There have been a few great articles lately discussing the culture around medical and nursing mistakes, the costs they incur, and the effect that they have on patients and health care workers. Last week, the Obama administration unveiled a partnership that is estimated to reduce billions of dollars in healthcare costs and save 60,000 lives. Per the article there are nearly 100,000 deaths from preventable medical errors every year. The idea of this public -private partnership is one that has so much promise. In the age of technology and information sharing every healthcare organization should be looking to see what others are doing to improve patient care and safety; what works and what doesn’t. This initiative pushes for communication and collaboration improvement at institutions across the country and has the potential to meet its goals of saving lives.
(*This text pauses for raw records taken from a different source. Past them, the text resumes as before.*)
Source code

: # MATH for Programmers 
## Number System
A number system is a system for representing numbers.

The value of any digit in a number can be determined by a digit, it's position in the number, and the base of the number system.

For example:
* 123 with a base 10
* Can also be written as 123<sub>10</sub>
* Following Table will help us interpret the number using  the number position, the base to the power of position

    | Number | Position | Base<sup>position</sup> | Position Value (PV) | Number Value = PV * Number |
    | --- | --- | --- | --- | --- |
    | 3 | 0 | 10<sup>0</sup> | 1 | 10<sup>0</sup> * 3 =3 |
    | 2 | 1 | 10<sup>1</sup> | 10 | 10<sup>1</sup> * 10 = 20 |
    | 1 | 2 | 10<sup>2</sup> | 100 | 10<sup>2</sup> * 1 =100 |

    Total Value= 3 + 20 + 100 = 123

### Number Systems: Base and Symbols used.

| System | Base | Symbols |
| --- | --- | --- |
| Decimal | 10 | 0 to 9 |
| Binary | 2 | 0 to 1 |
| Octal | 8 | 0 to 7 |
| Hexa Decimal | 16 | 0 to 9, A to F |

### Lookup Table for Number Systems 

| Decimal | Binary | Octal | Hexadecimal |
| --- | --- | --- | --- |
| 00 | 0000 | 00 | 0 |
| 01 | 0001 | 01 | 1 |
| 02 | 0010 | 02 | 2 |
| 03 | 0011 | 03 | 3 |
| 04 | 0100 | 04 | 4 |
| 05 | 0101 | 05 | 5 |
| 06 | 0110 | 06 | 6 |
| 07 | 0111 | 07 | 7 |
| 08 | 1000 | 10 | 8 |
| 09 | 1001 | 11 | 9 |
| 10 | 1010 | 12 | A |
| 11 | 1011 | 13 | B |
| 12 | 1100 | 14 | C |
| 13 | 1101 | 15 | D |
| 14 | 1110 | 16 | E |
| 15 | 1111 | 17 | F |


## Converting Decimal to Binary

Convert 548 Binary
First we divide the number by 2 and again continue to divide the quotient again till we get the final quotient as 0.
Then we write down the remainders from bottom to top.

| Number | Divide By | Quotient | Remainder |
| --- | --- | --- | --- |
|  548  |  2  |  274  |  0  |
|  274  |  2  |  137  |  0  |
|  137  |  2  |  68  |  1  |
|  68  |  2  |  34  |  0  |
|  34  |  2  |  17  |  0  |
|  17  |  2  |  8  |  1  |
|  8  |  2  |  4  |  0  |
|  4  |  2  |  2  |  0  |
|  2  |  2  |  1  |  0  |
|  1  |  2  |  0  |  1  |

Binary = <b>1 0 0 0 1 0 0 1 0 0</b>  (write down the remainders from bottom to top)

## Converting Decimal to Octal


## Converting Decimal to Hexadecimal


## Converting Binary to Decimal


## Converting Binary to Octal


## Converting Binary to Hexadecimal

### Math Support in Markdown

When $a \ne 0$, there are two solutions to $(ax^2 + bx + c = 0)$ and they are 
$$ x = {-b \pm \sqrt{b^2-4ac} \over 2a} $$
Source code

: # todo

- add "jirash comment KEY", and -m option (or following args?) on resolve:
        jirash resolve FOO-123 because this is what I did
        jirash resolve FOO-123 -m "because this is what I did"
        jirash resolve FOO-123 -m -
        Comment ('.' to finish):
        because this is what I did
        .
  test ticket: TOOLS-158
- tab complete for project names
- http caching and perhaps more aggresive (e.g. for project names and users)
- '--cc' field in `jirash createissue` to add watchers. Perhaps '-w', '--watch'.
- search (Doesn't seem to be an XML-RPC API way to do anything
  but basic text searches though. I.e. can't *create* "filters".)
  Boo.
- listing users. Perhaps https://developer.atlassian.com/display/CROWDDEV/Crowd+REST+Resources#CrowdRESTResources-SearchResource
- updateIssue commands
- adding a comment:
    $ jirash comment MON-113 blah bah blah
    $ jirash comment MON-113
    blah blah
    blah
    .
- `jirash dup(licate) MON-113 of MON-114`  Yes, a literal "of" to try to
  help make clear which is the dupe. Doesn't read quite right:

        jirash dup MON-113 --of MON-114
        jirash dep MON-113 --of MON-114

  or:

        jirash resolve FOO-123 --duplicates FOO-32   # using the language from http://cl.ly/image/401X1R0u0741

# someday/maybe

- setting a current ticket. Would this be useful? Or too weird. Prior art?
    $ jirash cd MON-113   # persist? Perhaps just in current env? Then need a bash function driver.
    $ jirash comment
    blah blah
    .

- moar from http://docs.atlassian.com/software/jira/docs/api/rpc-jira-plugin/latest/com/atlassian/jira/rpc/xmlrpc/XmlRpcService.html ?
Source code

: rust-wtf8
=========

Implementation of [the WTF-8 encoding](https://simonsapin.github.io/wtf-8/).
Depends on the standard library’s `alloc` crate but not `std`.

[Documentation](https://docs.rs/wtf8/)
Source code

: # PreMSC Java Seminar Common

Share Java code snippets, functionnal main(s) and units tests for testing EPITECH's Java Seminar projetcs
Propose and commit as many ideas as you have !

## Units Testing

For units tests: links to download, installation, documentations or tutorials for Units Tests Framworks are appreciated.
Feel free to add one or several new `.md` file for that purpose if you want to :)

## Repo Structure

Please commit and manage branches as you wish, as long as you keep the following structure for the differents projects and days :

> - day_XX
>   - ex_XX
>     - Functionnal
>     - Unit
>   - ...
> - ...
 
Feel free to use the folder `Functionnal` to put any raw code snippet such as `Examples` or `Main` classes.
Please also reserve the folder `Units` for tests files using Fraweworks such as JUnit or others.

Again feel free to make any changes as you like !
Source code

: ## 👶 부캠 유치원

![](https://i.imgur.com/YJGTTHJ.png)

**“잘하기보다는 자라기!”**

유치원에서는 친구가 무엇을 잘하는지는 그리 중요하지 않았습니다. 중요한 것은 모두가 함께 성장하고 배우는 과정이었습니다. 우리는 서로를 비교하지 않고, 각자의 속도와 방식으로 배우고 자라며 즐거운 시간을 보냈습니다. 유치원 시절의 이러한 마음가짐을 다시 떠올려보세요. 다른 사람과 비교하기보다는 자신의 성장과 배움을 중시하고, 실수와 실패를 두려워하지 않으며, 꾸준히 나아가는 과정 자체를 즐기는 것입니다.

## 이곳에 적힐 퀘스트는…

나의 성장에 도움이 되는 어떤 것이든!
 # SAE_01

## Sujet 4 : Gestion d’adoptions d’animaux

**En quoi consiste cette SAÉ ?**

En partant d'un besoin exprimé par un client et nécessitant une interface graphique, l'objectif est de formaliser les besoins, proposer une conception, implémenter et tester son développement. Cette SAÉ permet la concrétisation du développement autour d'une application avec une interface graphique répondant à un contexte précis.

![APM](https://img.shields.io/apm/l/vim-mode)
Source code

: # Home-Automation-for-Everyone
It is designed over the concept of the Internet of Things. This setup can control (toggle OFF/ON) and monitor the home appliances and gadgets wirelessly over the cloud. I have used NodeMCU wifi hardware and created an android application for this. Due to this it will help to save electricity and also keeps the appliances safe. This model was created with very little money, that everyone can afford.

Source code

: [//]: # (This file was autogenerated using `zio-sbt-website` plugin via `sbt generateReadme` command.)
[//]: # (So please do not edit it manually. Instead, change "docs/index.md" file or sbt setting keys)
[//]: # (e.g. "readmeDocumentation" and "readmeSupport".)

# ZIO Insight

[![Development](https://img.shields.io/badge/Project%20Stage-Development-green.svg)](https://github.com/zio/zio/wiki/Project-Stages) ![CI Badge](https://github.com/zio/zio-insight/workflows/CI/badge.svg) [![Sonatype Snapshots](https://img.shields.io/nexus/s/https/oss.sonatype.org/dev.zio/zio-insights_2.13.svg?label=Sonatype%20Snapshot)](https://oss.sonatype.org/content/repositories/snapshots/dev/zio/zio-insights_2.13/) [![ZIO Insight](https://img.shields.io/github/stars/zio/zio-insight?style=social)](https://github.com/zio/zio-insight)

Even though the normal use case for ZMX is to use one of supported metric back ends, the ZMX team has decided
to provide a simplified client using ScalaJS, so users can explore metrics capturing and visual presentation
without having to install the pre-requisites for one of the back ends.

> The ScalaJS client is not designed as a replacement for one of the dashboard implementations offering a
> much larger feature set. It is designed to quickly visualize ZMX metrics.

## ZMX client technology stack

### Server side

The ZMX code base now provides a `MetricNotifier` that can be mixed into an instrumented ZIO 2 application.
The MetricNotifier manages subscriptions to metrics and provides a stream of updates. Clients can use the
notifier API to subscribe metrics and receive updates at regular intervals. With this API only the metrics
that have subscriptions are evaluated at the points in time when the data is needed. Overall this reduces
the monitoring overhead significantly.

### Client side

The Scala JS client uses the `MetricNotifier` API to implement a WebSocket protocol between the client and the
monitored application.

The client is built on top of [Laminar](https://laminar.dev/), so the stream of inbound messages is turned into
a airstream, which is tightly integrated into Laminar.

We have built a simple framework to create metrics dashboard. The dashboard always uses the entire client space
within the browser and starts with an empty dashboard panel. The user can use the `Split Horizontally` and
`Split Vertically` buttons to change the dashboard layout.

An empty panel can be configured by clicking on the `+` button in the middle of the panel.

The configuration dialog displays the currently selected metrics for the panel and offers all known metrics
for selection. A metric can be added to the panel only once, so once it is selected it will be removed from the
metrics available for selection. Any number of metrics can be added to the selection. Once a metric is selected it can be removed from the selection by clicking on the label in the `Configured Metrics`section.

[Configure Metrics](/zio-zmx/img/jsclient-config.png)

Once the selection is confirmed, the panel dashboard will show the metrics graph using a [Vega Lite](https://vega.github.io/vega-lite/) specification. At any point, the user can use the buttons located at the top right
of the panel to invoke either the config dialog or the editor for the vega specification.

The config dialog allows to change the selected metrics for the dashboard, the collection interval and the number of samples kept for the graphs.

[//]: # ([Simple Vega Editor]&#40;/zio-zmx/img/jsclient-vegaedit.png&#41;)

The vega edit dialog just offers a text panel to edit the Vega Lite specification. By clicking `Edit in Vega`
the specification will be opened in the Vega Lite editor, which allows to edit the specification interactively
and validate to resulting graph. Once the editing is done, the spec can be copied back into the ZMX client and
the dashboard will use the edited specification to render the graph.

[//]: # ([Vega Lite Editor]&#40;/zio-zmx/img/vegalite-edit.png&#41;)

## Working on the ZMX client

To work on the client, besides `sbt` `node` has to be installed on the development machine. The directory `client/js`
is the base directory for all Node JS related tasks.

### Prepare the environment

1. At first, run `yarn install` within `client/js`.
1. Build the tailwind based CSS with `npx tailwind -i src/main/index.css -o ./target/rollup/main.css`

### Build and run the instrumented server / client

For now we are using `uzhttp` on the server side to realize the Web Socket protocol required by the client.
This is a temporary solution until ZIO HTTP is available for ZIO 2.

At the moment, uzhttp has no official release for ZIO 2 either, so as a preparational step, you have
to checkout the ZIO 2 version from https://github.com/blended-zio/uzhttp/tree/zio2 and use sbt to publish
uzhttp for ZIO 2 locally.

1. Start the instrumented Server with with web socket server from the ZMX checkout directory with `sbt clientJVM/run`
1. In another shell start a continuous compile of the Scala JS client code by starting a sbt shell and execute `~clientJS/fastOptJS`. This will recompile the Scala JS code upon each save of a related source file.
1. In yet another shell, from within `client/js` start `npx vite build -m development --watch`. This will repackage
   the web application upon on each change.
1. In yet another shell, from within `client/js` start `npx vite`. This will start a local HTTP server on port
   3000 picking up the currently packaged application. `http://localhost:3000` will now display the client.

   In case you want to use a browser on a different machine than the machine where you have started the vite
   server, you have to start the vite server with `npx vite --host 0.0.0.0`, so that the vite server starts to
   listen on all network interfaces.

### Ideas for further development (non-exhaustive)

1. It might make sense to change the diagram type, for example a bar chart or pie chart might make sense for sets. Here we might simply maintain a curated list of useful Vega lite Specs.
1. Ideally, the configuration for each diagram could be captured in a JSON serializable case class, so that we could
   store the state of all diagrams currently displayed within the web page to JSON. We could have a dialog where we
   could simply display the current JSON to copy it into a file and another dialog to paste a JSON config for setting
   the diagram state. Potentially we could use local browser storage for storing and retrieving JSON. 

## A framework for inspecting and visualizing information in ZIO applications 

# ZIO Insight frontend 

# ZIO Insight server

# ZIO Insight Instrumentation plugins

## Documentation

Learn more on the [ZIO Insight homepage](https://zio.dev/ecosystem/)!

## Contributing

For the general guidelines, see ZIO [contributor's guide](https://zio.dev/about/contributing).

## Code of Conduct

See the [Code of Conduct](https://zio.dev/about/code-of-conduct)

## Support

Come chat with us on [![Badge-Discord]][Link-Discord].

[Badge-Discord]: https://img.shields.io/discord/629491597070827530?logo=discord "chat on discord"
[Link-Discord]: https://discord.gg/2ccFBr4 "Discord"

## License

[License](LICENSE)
In the years that I worked as a travel nurse I worked at 6 different hospitals. In my professional career overall I have worked at 10 hospitals. Every one of them has systems in place for patient care tasks such as: medication administration, blood administration, patient identification, preparing patients for surgery, and medical procedures (CT placements, central lines, etc) however between hospitals these systems are not usually the same. This can be confusing to patients as they go to different hospitals for different specialty procedures and set staff up for errors as they work with different organizations during their training and establishing professional careers.
While I have been working, over the years I have seen mistakes happen and I have made a few myself. I’m not sure if the word fortunate is appropriate, but I feel fortunate that the medication errors that I have made have not had negative impacts or outcomes for patients and they have been immediately correctable. Every nurse has stories about errors that have happened at the bedside. Historically, the culture surrounding mistakes in the american health care system is not one of transparency and the response to errors made at the bedside surrounding or involving patient care has been punitive. Who made the mistake and who is to blame for it? Only recently has the idea changed to examine healthcare delivery systems.
A few years ago I was working at a teaching hospital on the east coast in a Surgical ICU. At 630 pm I was walking into the unit for my second night in a row and saw everyone run into the room of the patient I had the night before with the crash cart in tow. The patient was elderly lady and had a thrombectomy of a major abdominal blood vessel in the OR the day before. She was still on the ventilator and had an open abdomen. As I was walking up to the room I saw the patient’s heart rate was 220 and her systolic blood pressure was 330. Everyone was in the room trying to figure out what was going on- the patient had norepinephrine infusing continuously ( she was hypotensive after the OR) and some other IV fluid and sedation infusing continuously. As I watched the entire situation from the doorway- the norepi infusion was stopped and the HR and BP stayed up. They gave IV medication to bring down her HR and BP: Metoprolol, Esmolol, and increased sedation, analgesia and still her HR and BP remained unchanged. They stopped all the IV pumps and looked at what was going in and found the nurse had hung another bag of Norepinephrine as a secondary accidentally instead of an antibiotic. The remainder of the night we were very busy working to support her heart function and breathing. She made it through the night and a week later when my contract ended at that hospital she was still there in the ICU.
This is the perfect example of a health care delivery system to examine for where the breakdown occurred and what should change so it wouldn’t happen again. When you look at the situation from the outside it is easy to assign blame; the nurse made a mistake and it was her fault. When you examine the systems in place you can see this was a mistake waiting to happen. At this hospital all of the medication and antibiotics came in the same size IV bag. The blood pressure medication, the antibiotics, sedation, and insulin from the outside all looked the same and were the same size-100ml. You had to read each label very closely before administering. Other hospitals standardize medication bags per the medication and color code the labels. It’s another line of defense. The nurse in this specific situation had grabbed an IV antibiotic and a bag of norepi for her patient at the same time and just hung the wrong one. There weren’t any other signals in place to clue her in to the mistake she was making and keep it at the level of a near-miss occurrence.
I left this institution a week after this happened. The nurse had worked there almost 20 years. I know there were punitive discussions around the situation and the nurse. I don’t know if anyone examined the system itself and to this day I don’t know if anything changed as an effort to improve patient safety. I have to hope it did.
While it is easy to place blame and walk away it is so important to look at the things that need to change within a system to prevent situations like this. It is considered that if it happened once there have been numerous more near-misses. As graduation time approaches and new licensed professionals start work it so important to educate on best practice and why institutions have specific systems in place whether it is bar-coding medications and patient ID bands, if it’s 2 person verification, or time outs at the bedside before procedures are done. We need to discuss openly about not taking shortcuts or stepping around these safeguards. We need to keep the culture of patient safety moving forward and improving. We need to talk openly to new staff that mistakes happen and that they aren’t alone- but that we as an organization are trying hard to prevent any mistakes from occurring. We need them know the importance of being upfront so errors can be corrected quickly.
What are other patient safety situations that you have come across? What are other systems that are in place that are working within your institution or what isn’t working well? This is such an important topic and I would like to spend a bit of time discussing it. I think it is important to create a culture of discussion around errors rather than allowing silence to build into shame and secrecy.